Since 1 January 2020, the Corporations Act 2001 (Cth) has required public companies, large proprietary companies, and trustees of registrable superannuation entities (RSEs) to have a detailed whistleblowing policy that is available to its officers and employees.
On 13 October 2021, ASIC wrote a letter to CEOs of such companies urging them to review their whistleblower policies to ensure they comply with the law.
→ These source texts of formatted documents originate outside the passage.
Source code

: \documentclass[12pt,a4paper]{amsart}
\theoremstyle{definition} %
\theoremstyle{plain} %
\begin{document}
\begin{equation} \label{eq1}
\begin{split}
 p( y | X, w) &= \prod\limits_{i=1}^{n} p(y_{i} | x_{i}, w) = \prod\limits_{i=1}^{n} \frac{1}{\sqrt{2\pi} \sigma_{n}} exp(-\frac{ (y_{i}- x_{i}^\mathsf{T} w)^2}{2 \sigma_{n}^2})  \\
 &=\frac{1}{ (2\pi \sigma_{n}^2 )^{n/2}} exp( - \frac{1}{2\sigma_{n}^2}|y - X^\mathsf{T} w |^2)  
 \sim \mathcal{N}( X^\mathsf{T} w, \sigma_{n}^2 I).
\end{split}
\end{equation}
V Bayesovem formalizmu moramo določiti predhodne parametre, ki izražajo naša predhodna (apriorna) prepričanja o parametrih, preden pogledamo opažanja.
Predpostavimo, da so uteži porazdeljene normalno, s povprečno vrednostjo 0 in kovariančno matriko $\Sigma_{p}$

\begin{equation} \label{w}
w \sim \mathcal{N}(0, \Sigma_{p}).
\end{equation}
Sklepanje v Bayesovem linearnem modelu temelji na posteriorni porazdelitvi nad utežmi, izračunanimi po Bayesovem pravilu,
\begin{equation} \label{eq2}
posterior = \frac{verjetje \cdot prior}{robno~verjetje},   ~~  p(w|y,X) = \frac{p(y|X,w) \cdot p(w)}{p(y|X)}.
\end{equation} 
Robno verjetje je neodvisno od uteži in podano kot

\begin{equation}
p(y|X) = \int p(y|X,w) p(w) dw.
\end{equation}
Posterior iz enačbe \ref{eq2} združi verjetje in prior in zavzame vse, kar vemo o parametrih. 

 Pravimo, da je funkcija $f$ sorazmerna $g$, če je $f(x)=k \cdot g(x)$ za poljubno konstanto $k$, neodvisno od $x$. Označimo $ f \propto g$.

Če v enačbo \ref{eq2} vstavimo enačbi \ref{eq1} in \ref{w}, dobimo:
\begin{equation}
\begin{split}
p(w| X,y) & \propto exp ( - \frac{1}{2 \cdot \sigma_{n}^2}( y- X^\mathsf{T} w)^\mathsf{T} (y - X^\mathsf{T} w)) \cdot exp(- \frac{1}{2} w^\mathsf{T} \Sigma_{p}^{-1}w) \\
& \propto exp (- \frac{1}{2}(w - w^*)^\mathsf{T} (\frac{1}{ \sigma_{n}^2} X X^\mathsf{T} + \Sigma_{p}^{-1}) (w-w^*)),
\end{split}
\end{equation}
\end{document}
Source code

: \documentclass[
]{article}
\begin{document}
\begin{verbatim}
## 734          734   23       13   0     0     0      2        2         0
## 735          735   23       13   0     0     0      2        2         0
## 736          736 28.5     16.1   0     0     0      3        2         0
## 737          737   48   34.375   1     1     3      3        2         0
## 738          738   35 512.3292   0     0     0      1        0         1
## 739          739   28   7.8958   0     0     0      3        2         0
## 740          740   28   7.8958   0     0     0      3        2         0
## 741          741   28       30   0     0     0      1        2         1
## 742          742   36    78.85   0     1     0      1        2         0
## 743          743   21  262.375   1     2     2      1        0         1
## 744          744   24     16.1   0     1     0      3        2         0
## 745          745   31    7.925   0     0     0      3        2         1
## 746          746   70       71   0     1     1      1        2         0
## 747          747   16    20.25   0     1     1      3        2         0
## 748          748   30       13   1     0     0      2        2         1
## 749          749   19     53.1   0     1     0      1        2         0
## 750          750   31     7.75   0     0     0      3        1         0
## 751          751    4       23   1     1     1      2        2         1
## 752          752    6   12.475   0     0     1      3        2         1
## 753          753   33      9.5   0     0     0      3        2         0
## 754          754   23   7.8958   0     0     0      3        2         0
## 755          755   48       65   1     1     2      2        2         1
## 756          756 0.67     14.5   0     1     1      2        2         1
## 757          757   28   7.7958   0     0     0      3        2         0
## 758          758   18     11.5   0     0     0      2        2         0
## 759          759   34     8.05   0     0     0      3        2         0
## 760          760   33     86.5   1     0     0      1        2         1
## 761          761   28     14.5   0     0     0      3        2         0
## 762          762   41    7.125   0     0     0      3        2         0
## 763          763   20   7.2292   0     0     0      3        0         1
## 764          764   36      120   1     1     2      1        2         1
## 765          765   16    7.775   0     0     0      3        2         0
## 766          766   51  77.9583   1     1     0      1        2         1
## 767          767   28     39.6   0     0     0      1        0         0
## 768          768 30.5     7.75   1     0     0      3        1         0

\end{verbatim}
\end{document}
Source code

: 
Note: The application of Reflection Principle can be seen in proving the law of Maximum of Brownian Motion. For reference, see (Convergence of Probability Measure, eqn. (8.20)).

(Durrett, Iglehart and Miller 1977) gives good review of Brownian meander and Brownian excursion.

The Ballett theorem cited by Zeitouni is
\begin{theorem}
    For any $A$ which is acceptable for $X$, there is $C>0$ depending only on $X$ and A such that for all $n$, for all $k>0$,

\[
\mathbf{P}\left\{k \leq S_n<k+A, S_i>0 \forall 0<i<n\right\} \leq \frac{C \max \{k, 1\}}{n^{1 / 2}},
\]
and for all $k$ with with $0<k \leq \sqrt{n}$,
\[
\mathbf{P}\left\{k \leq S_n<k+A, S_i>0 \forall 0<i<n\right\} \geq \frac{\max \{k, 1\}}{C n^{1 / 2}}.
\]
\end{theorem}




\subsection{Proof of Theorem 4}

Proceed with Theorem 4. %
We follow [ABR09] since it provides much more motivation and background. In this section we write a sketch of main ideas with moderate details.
This article explores ASIC’s concerns, and what entities can do to improve their policies.
Why was the letter sent?
Throughout 2020, ASIC reviewed a sample of 102 whistleblower policies and found that the majority did not include all the information required by the Corporations Act, including information about the legally enforceable protections available to whistleblowers.
As a result, whistleblowers may not know how they are protected, which could hinder the identification and remediation of misconduct such as corporate and white collar crime.
Requirements under the Corporations Act
The Corporations Act requires entities to include information about the following matters in their whistleblower policies:
- Protections available to whistleblowers.
- How to make a qualifying disclosure, and to whom.
- The entity’s measures to support and protect whistleblowers.
- How the entity will investigate whistleblower disclosures and ensure fair treatment of employees named in disclosures or to whom such disclosures relate.
- How the policy will be made available to officers and employees.
Where entities are falling short
ASIC states that “The most prevalent and concerning issues we observed in the policies we reviewed involved unclear, incomplete or inaccurate information about how potential whistleblowers can make a qualifying disclosure and about the protections available under the Corporations Act.”
For example, some policies:
- Didn’t list all the categories of people to whom a whistleblower can report misconduct.
- Referred to obsolete requirements for whistleblowers.
- Omitted or inaccurately described protections available to whistleblowers.
What improvements can be made?
ASIC recommends that entities:
- Clearly articulate how a person can make a disclosure that qualifies for the legal protections for whistleblowers, including to whom.
- Carefully update their whistleblower policy to reflect the whistleblower protection regime that started on 1 July 2019.
- Accurately describe the legal rights and remedies whistleblowers can rely on if they make a qualifying disclosure, which are identity protection (confidentiality), protection from detriment, compensation and other remedies, and civil, criminal and administrative liability protection.
ASIC Commissioner Sean Hughes said that “If the issues we observed from our review are present in your policy, we expect you to address and correct them without delay.”
In response to the recent letter sent, ASIC expects that entities will:
- Discuss the letter internally and review the entity’s whistleblower policy to determine whether any of the identified issues are present, and if so, that these issues be addressed.
- Review Regulatory Guide 270 Whistleblower policies which contains guidance and good practice tips on establishing and implementing a whistleblower policy and program.
- Review other parts of whistleblowing systems and processes to ensure that they comply with the strengthened whistleblower protection regime.
ASIC plans to continue to monitor compliance with the whistleblower policy requirements in the future, and where non-compliance is identified, it will consider the full range of regulatory tools available, including enforcement action.
ASIC’s recent review has highlighted that most public companies, large proprietary companies, and trustees of RSEs have not implemented sufficient whistleblowing policies which include information about the legally enforceable protections available to whistleblowers. This may deter potential whistleblowers from coming forward and making a report. ASIC is taking steps to ensure that entities comply with whistleblowing policy requirements under the Corporations Act and is urging entities to make a number of improvements to their policies. Entities who do not heed this call may be liable to enforcement action.